**Exercise input:**
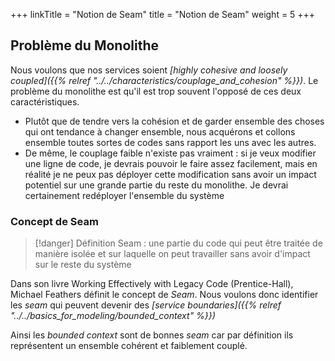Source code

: +++
linkTitle = "Notion de Seam"
title = "Notion de Seam"
weight = 5
+++

## Problème du Monolithe

Nous voulons que nos services soient *[highly cohesive and loosely coupled]({{% relref "../../characteristics/couplage_and_cohesion" %}})*. Le problème du monolithe est qu'il est trop souvent l'opposé de ces deux caractéristiques.
- Plutôt que de tendre vers la cohésion et de garder ensemble des choses qui ont tendance à changer ensemble, nous acquérons et collons ensemble toutes sortes de codes sans rapport les uns avec les autres. 
- De même, le couplage faible n'existe pas vraiment : si je veux modifier une ligne de code, je devrais pouvoir le faire assez facilement, mais en réalité je ne peux pas déployer cette modification sans avoir un impact potentiel sur une grande partie du reste du monolithe. Je devrai certainement redéployer l'ensemble du système

### Concept de Seam
> [!danger] Définition
>  Seam : une partie du code qui peut être traitée de manière isolée et sur laquelle on peut travailler sans avoir d'impact sur le reste du système

Dans son livre Working Effectively with Legacy Code (Prentice-Hall), Michael Feathers
définit le concept de *Seam*.  Nous voulons donc identifier les *seam* qui peuvent devenir des *[service boundaries]({{% relref "../../basics_for_modeling/bounded_context" %}})*

Ainsi les *bounded context* sont de bonnes *seam* car par définition ils représentent un ensemble cohérent et faiblement couplé.
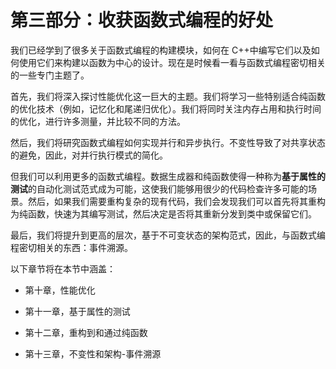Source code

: # 第三部分：收获函数式编程的好处

我们已经学到了很多关于函数式编程的构建模块，如何在 C++中编写它们以及如何使用它们来构建以函数为中心的设计。现在是时候看一看与函数式编程密切相关的一些专门主题了。

首先，我们将深入探讨性能优化这一巨大的主题。我们将学习一些特别适合纯函数的优化技术（例如，记忆化和尾递归优化）。我们将同时关注内存占用和执行时间的优化，进行许多测量，并比较不同的方法。

然后，我们将研究函数式编程如何实现并行和异步执行。不变性导致了对共享状态的避免，因此，对并行执行模式的简化。

但我们可以利用更多的函数式编程。数据生成器和纯函数使得一种称为**基于属性的测试**的自动化测试范式成为可能，这使我们能够用很少的代码检查许多可能的场景。然后，如果我们需要重构复杂的现有代码，我们会发现我们可以首先将其重构为纯函数，快速为其编写测试，然后决定是否将其重新分发到类中或保留它们。

最后，我们将提升到更高的层次，基于不可变状态的架构范式，因此，与函数式编程密切相关的东西：事件溯源。

以下章节将在本节中涵盖：

+   第十章，性能优化

+   第十一章，基于属性的测试

+   第十二章，重构到和通过纯函数

+   第十三章，不变性和架构-事件溯源
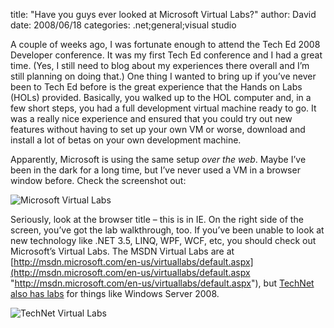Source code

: 
title: "Have you guys ever looked at Microsoft Virtual Labs?"
author: David
date: 2008/06/18
categories: .net;general;visual studio

A couple of weeks ago, I was fortunate enough to attend the Tech Ed 2008 Developer conference. It was my first Tech Ed conference and I had a great time. (Yes, I still need to blog about my experiences there overall and I’m still planning on doing that.) One thing I wanted to bring up if you’ve never been to Tech Ed before is the great experience that the Hands on Labs (HOLs) provided. Basically, you walked up to the HOL computer and, in a few short steps, you had a full development virtual machine ready to go. It was a really nice experience and ensured that you could try out new features without having to set up your own VM or worse, download and install a lot of betas on your own development machine. 

Apparently, Microsoft is using the same setup *over the web*. Maybe I’ve been in the dark for a long time, but I’ve never used a VM in a browser window before. Check the screenshot out: 

![Microsoft Virtual Labs](http://www.mohundro.com/blog/content/binary/WindowsLiveWriter/HaveyouguyseverlookedatMicrosoftVirtualL_70DA/image_4.png)

Seriously, look at the browser title – this is in IE. On the right side of the screen, you’ve got the lab walkthrough, too. If you’ve been unable to look at new technology like .NET 3.5, LINQ, WPF, WCF, etc, you should check out Microsoft’s Virtual Labs. The MSDN Virtual Labs are at [http://msdn.microsoft.com/en-us/virtuallabs/default.aspx](http://msdn.microsoft.com/en-us/virtuallabs/default.aspx "http://msdn.microsoft.com/en-us/virtuallabs/default.aspx"), but [TechNet also has labs](http://technet.microsoft.com/en-us/bb467605.aspx) for things like Windows Server 2008. 
 
![TechNet Virtual Labs](http://www.mohundro.com/blog/content/binary/WindowsLiveWriter/HaveyouguyseverlookedatMicrosoftVirtualL_70DA/image_8.png)


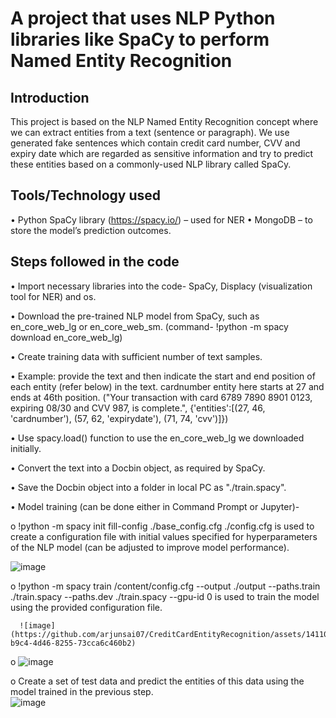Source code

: # A project that uses NLP Python libraries like SpaCy to perform Named Entity Recognition

## Introduction

This project is based on the NLP Named Entity Recognition concept where we can extract entities from a text (sentence or paragraph). We use generated fake sentences which contain credit card number, CVV and expiry date which are regarded as sensitive information and try to predict these entities based on a commonly-used NLP library called SpaCy.

## Tools/Technology used

•	Python SpaCy library (https://spacy.io/) – used for NER
•	MongoDB – to store the model’s prediction outcomes.

## Steps followed in the code
•	Import necessary libraries into the code- SpaCy, Displacy (visualization tool for NER) and os.

•	Download the pre-trained NLP model from SpaCy, such as en_core_web_lg or en_core_web_sm. (command- !python -m spacy download en_core_web_lg)

•	Create training data with sufficient number of text samples.

•	Example: provide the text and then indicate the start and end position of each entity (refer below) in the text. cardnumber entity here starts at 27 and ends at 46th position.
("Your transaction with card 6789 7890 8901 0123, expiring 08/30 and CVV 987, is complete.", {'entities':[(27, 46, 'cardnumber'), (57, 62, 'expirydate'), (71, 74, 'cvv')]})

•	Use spacy.load() function to use the en_core_web_lg we downloaded initially.

•	Convert the text into a Docbin object, as required by SpaCy.

•	Save the Docbin object into a folder in local PC as "./train.spacy".

•	Model training (can be done either in Command Prompt or Jupyter)- 
  
  o	  !python -m spacy init fill-config ./base_config.cfg ./config.cfg is used to create a configuration file with initial values specified for hyperparameters of the NLP model (can be adjusted to improve model performance).
  
  ![image](https://github.com/arjunsai07/CreditCardEntityRecognition/assets/14110439/3f857d57-1159-4559-8a67-5cdac3d7cca7)
  
  
  o	  !python -m spacy train /content/config.cfg --output ./output --paths.train ./train.spacy --paths.dev ./train.spacy --gpu-id 0 is used to train the model using the provided configuration file.
  
      ![image](https://github.com/arjunsai07/CreditCardEntityRecognition/assets/14110439/12610498-b9c4-4d46-8255-73cca6c460b2)

  o	  ![image](https://github.com/arjunsai07/CreditCardEntityRecognition/assets/14110439/12610498-b9c4-4d46-8255-73cca6c460b2)


  o	  Create a set of test data and predict the entities of this data using the model trained in the previous step.                             
      ![image](https://github.com/arjunsai07/CreditCardEntityRecognition/assets/14110439/8712d5bb-f40a-4ee4-a34a-23996e9bf703)

  

  

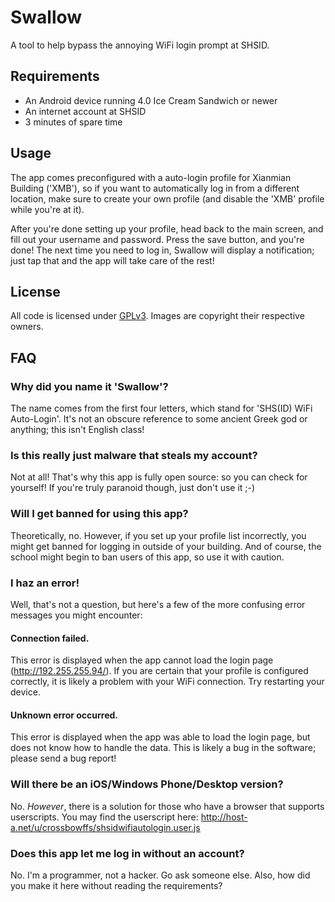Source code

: # Swallow

A tool to help bypass the annoying WiFi login prompt at SHSID. 

## Requirements

- An Android device running 4.0 Ice Cream Sandwich or newer
- An internet account at SHSID
- 3 minutes of spare time

## Usage

The app comes preconfigured with a auto-login profile for Xianmian Building 
('XMB'), so if you want to automatically log in from a different location, 
make sure to create your own profile (and disable the 'XMB' profile while 
you're at it).

After you're done setting up your profile, head back to the main screen, and 
fill out your username and password. Press the save button, and 
you're done! The next time you need to log in, Swallow will display a 
notification; just tap that and the app will take care of the rest!

## License

All code is licensed under [GPLv3](http://www.gnu.org/licenses/gpl-3.0.txt). 
Images are copyright their respective owners.

## FAQ

### Why did you name it 'Swallow'?

The name comes from the first four letters, which stand for 'SHS(ID) WiFi 
Auto-Login'. It's not an obscure reference to some ancient Greek god or 
anything; this isn't English class!

### Is this really just malware that steals my account?

Not at all! That's why this app is fully open source: so you can check for
yourself! If you're truly paranoid though, just don't use it ;-)

### Will I get banned for using this app?

Theoretically, no. However, if you set up your profile list incorrectly, you 
might get banned for logging in outside of your building. And of course, the 
school might begin to ban users of this app, so use it with caution.

### I haz an error!

Well, that's not a question, but here's a few of the more confusing error 
messages you might encounter:

#### Connection failed.

This error is displayed when the app cannot load the login page 
(http://192.255.255.94/). If you are certain that your profile is configured 
correctly, it is likely a problem with your WiFi connection. Try restarting 
your device.

#### Unknown error occurred.

This error is displayed when the app was able to load the login page, but 
does not know how to handle the data. This is likely a bug in the software; 
please send a bug report!

### Will there be an iOS/Windows Phone/Desktop version?

No. *However*, there is a solution for those who have a browser that supports 
userscripts. You may find the userscript here: 
http://host-a.net/u/crossbowffs/shsidwifiautologin.user.js

### Does this app let me log in without an account?

No. I'm a programmer, not a hacker. Go ask someone else. Also, how did you 
make it here without reading the requirements?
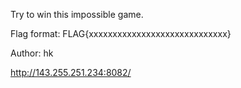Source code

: Try to win this impossible game.

Flag format: FLAG{xxxxxxxxxxxxxxxxxxxxxxxxxxxxx}

Author: hk

http://143.255.251.234:8082/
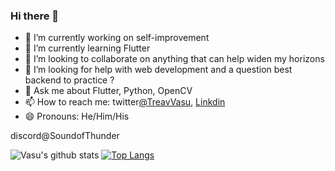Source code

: ### Hi there 👋



<!--
**TreavVasu/TreavVasu** is a ✨ _special_ ✨ repository because its `README.md` (this file) appears on your GitHub profile.

Here are some ideas to get you started:-->

- 🔭 I’m currently working on self-improvement 
- 🌱 I’m currently learning Flutter 
- 👯 I’m looking to collaborate on anything that can help widen my horizons
- 🤔 I’m looking for help with web development and a question best backend to practice ?
- 💬 Ask me about Flutter, Python, OpenCV 
- 📫 How to reach me: twitter[@TreavVasu](https://twitter.com/TreavVasu), [Linkdin](https://www.linkedin.com/in/vasu-soni-392540190/)
- 😄 Pronouns: He/Him/His

discord@SoundofThunder

![Vasu's github stats](https://github-readme-stats.vercel.app/api?username=TreavVasu&show_icons=true)
[![Top Langs](https://github-readme-stats.vercel.app/api/top-langs/?username=TreavVasu&layout=compact)](https://github.com/TreavVasu/github-readme-stats)

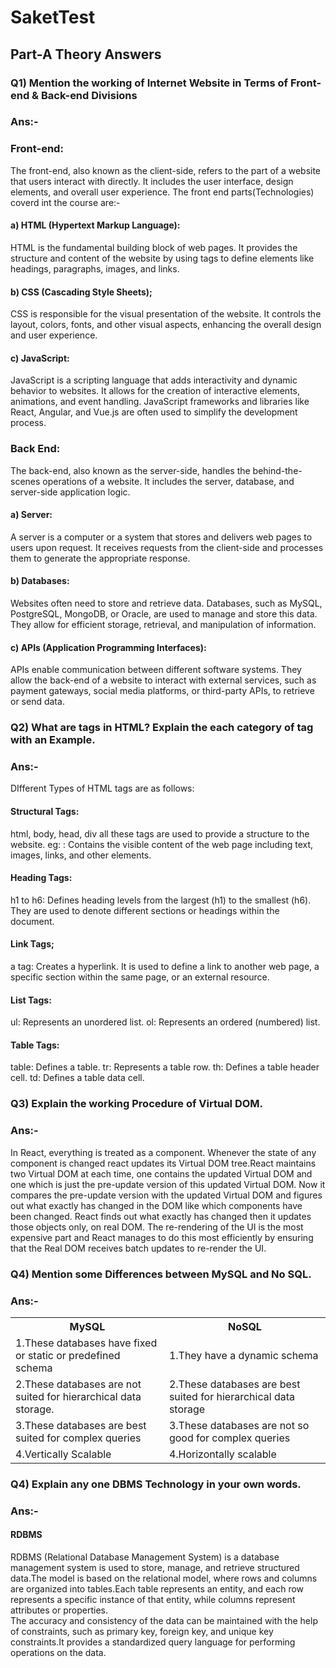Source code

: # SaketTest

## Part-A Theory Answers

### Q1) Mention the working of Internet Website in Terms of Front-end & Back-end Divisions
### Ans:-
### Front-end:
The front-end, also known as the client-side, refers to the part of a website that users interact with directly. It includes the user interface, design elements, and overall user experience. The front end parts(Technologies) coverd int the course are:-
#### a) HTML (Hypertext Markup Language): 
HTML is the fundamental building block of web pages. It provides the structure and content of the website by using tags to define elements like headings, paragraphs, images, and links.
#### b) CSS (Cascading Style Sheets);
CSS is responsible for the visual presentation of the website. It controls the layout, colors, fonts, and other visual aspects, enhancing the overall design and user experience.
#### c) JavaScript: 
JavaScript is a scripting language that adds interactivity and dynamic behavior to websites. It allows for the creation of interactive elements, animations, and event handling. JavaScript frameworks and libraries like React, Angular, and Vue.js are often used to simplify the development process.

### Back End:
The back-end, also known as the server-side, handles the behind-the-scenes operations of a website. It includes the server, database, and server-side application logic.
#### a) Server:
A server is a computer or a system that stores and delivers web pages to users upon request. It receives requests from the client-side and processes them to generate the appropriate response.
#### b) Databases: 
Websites often need to store and retrieve data. Databases, such as MySQL, PostgreSQL, MongoDB, or Oracle, are used to manage and store this data. They allow for efficient storage, retrieval, and manipulation of information.
#### c) APIs (Application Programming Interfaces):
APIs enable communication between different software systems. They allow the back-end of a website to interact with external services, such as payment gateways, social media platforms, or third-party APIs, to retrieve or send data.

### Q2) What are tags in HTML? Explain the each category of tag with an Example.
### Ans:-
DIfferent Types of HTML tags are as follows:
#### Structural Tags:
html, body, head, div all these tags are used to provide a structure to the website.
eg: <body>: Contains the visible content of the web page including text, images, links, and other elements.

#### Heading Tags:
h1 to h6: Defines heading levels from the largest (h1) to the smallest (h6). They are used to denote different sections or headings within the document.

#### Link Tags;
a tag: Creates a hyperlink. It is used to define a link to another web page, a specific section within the same page, or an external resource.

#### List Tags:
ul: Represents an unordered list.
ol: Represents an ordered (numbered) list.

#### Table Tags:
table: Defines a table.
tr: Represents a table row.
th: Defines a table header cell.
td: Defines a table data cell.

### Q3) Explain the working Procedure of Virtual DOM.
### Ans:-
In React, everything is treated as a component. Whenever the state of any component is changed react updates its Virtual DOM tree.React maintains two Virtual DOM at each time, one contains the updated Virtual DOM and one which is just the pre-update version of this updated Virtual DOM. Now it compares the pre-update version with the updated Virtual DOM and figures out what exactly has changed in the DOM like which components have been changed. React finds out what exactly has changed then it updates those objects only, on real DOM. The re-rendering of the UI is the most expensive part and React manages to do this most efficiently by ensuring that the Real DOM receives batch updates to re-render the UI. 

### Q4) Mention some Differences between MySQL and No SQL.
### Ans:-
<table>
  <tr>
    <th>MySQL</th>
    <th>NoSQL</th>
  </tr>
  <tr>
    <td>1.These databases have fixed or static or predefined schema</td>
    <td>1.They have a dynamic schema</td>
  </tr>
  <tr>
    <td>2.These databases are not suited for hierarchical data storage.</td>
    <td>2.These databases are best suited for hierarchical data storage</td>
  </tr>
  <tr>
    <td>3.These databases are best suited for complex queries</td>
    <td>3.These databases are not so good for complex queries</td>
  </tr>
   <tr>
    <td>4.Vertically Scalable</td>
    <td>4.Horizontally scalable</td>
  </tr>
</table>

### Q4) Explain any one DBMS Technology in your own words.
### Ans:-
#### RDBMS
RDBMS (Relational Database Management System) is a database management system is used to store, manage, and retrieve structured data.The model is based on the relational model, where rows and columns are organized into tables.Each table represents an entity, and each row represents a specific instance of that entity, while columns represent attributes or properties.<br>
The accuracy and consistency of the data can be maintained with the help of constraints, such as primary key, foreign key, and unique key constraints.It provides a standardized query language for performing operations on the data.
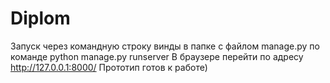 # Diplom

Запуск через командную строку винды в папке с файлом manage.py по команде python manage.py runserver
В браузере перейти по адресу http://127.0.0.1:8000/
Прототип готов к работе)
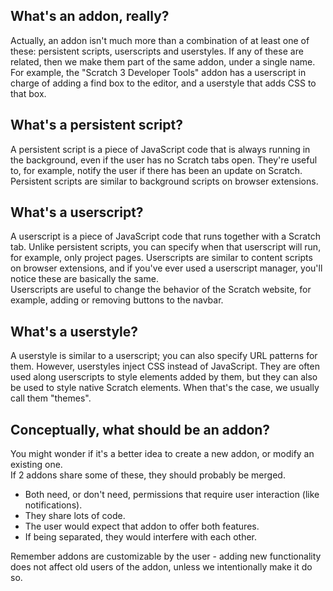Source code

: ## What's an addon, really?
Actually, an addon isn't much more than a combination of at least one of these: persistent scripts, userscripts and userstyles. If any of these are related, then we make them part of the same addon, under a single name. For example, the "Scratch 3 Developer Tools" addon has a userscript in charge of adding a find box to the editor, and a userstyle that adds CSS to that box.

## What's a persistent script?
A persistent script is a piece of JavaScript code that is always running in the background, even if the user has no Scratch tabs open. They're useful to, for example, notify the user if there has been an update on Scratch. Persistent scripts are similar to background scripts on browser extensions.

## What's a userscript?
A userscript is a piece of JavaScript code that runs together with a Scratch tab. Unlike persistent scripts, you can specify when that userscript will run, for example, only project pages. Userscripts are similar to content scripts on browser extensions, and if you've ever used a userscript manager, you'll notice these are basically the same.  
Userscripts are useful to change the behavior of the Scratch website, for example, adding or removing buttons to the navbar.

## What's a userstyle?
A userstyle is similar to a userscript; you can also specify URL patterns for them. However, userstyles inject CSS instead of JavaScript. They are often used along userscripts to style elements added by them, but they can also be used to style native Scratch elements. When that's the case, we usually call them "themes".

## Conceptually, what should be an addon?
You might wonder if it's a better idea to create a new addon, or modify an existing one.  
If 2 addons share some of these, they should probably be merged. 
- Both need, or don't need, permissions that require user interaction (like notifications).
- They share lots of code.
- The user would expect that addon to offer both features.
- If being separated, they would interfere with each other.  

Remember addons are customizable by the user - adding new functionality does not affect old users of the addon, unless we intentionally make it do so.
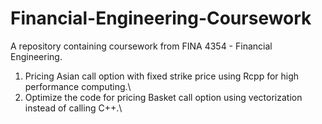 # Financial-Engineering-Coursework
A repository containing coursework from FINA 4354 - Financial Engineering.
1. Pricing Asian call option with fixed strike price using Rcpp for high performance computing.\
2. Optimize the code for pricing Basket call option using vectorization instead of calling C++.\
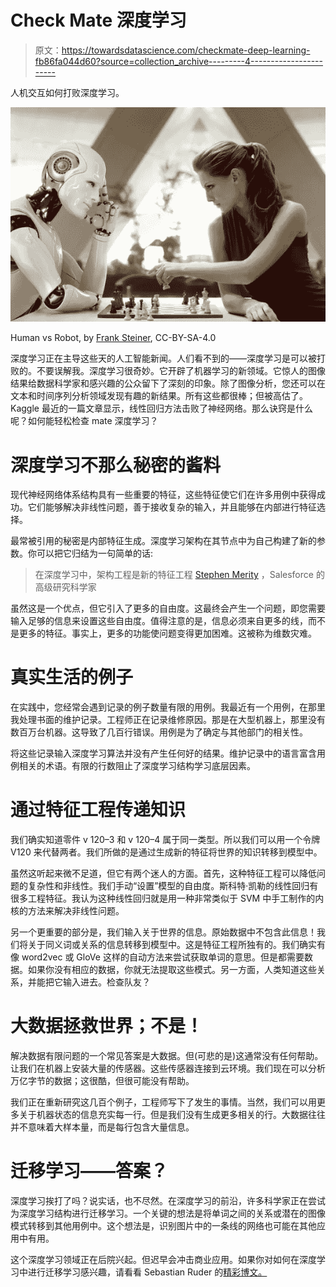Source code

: # Check Mate 深度学习

> 原文：<https://towardsdatascience.com/checkmate-deep-learning-fb86fa044d60?source=collection_archive---------4----------------------->

人机交互如何打败深度学习。

![](img/20f7e9265e5659efe34c57b493d55e7d.png)

Human vs Robot, by [Frank Steiner](http://www.chilloutpoint.com/), CC-BY-SA-4.0

深度学习正在主导这些天的人工智能新闻。人们看不到的——深度学习是可以被打败的。不要误解我。深度学习很奇妙。它开辟了机器学习的新领域。它惊人的图像结果给数据科学家和感兴趣的公众留下了深刻的印象。除了图像分析，您还可以在文本和时间序列分析领域发现有趣的新结果。所有这些都很棒；但被高估了。Kaggle 最近的一篇文章显示，线性回归方法击败了神经网络。那么诀窍是什么呢？如何能轻松检查 mate 深度学习？

# **深度学习不那么秘密的酱料**

现代神经网络体系结构具有一些重要的特征，这些特征使它们在许多用例中获得成功。它们能够解决非线性问题，善于接收复杂的输入，并且能够在内部进行特征选择。

最常被引用的秘密是内部特征生成。深度学习架构在其节点中为自己构建了新的参数。你可以把它归结为一句简单的话:

> 在深度学习中，架构工程是新的特征工程 [Stephen Merity](https://smerity.com/articles/2016/architectures_are_the_new_feature_engineering.html) ，Salesforce 的高级研究科学家

虽然这是一个优点，但它引入了更多的自由度。这最终会产生一个问题，即您需要输入足够的信息来设置这些自由度。值得注意的是，信息必须来自更多的线，而不是更多的特征。事实上，更多的功能使问题变得更加困难。这被称为维数灾难。

# 真实生活的例子

在实践中，您经常会遇到记录的例子数量有限的用例。我最近有一个用例，在那里我处理书面的维护记录。工程师正在记录维修原因。那是在大型机器上，那里没有数百万台机器。这导致了几百行错误。用例是为了确定与其他部门的相关性。

将这些记录输入深度学习算法并没有产生任何好的结果。维护记录中的语言富含用例相关的术语。有限的行数阻止了深度学习结构学习底层因素。

# 通过特征工程传递知识

我们确实知道零件 v 120–3 和 v 120–4 属于同一类型。所以我们可以用一个令牌 V120 来代替两者。我们所做的是通过生成新的特征将世界的知识转移到模型中。

虽然这听起来微不足道，但它有两个迷人的方面。首先，这种特征工程可以降低问题的复杂性和非线性。我们手动“设置”模型的自由度。斯科特·凯勒的线性回归有很多工程特征。我认为这种线性回归就是用一种非常类似于 SVM 中手工制作的内核的方法来解决非线性问题。

另一个更重要的部分是，我们输入关于世界的信息。原始数据中不包含此信息！我们将关于同义词或关系的信息转移到模型中。这是特征工程所独有的。我们确实有像 word2vec 或 GloVe 这样的自动方法来尝试获取单词的意思。但是都需要数据。如果你没有相应的数据，你就无法提取这些模式。另一方面，人类知道这些关系，并能把它输入进去。检查队友？

# 大数据拯救世界；不是！

解决数据有限问题的一个常见答案是大数据。但(可悲的是)这通常没有任何帮助。让我们在机器上安装大量的传感器。这些传感器连接到云环境。我们现在可以分析万亿字节的数据；这很酷，但很可能没有帮助。

我们正在重新研究这几百个例子，工程师写下了发生的事情。当然，我们可以用更多关于机器状态的信息充实每一行。但是我们没有生成更多相关的行。大数据往往并不意味着大样本量，而是每行包含大量信息。

# 迁移学习——答案？

深度学习挨打了吗？说实话，也不尽然。在深度学习的前沿，许多科学家正在尝试为深度学习结构进行迁移学习。一个关键的想法是将单词之间的关系或潜在的图像模式转移到其他用例中。这个想法是，识别图片中的一条线的网络也可能在其他应用中有用。

这个深度学习领域正在后院兴起。但迟早会冲击商业应用。如果你对如何在深度学习中进行迁移学习感兴趣，请看看 Sebastian Ruder 的[精彩博文。](http://sebastianruder.com/transfer-learning/)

**What you need to do:**
Would you repeat exactly, and only, the lines from the start of the records above through the line containing "Nous voulons que", with the pictures omitted?

**The completed task:**
Source code

: +++
linkTitle = "Notion de Seam"
title = "Notion de Seam"
weight = 5
+++

## Problème du Monolithe

Nous voulons que nos services soient *[highly cohesive and loosely coupled]({{% relref "../../characteristics/couplage_and_cohesion" %}})*. Le problème du monolithe est qu'il est trop souvent l'opposé de ces deux caractéristiques.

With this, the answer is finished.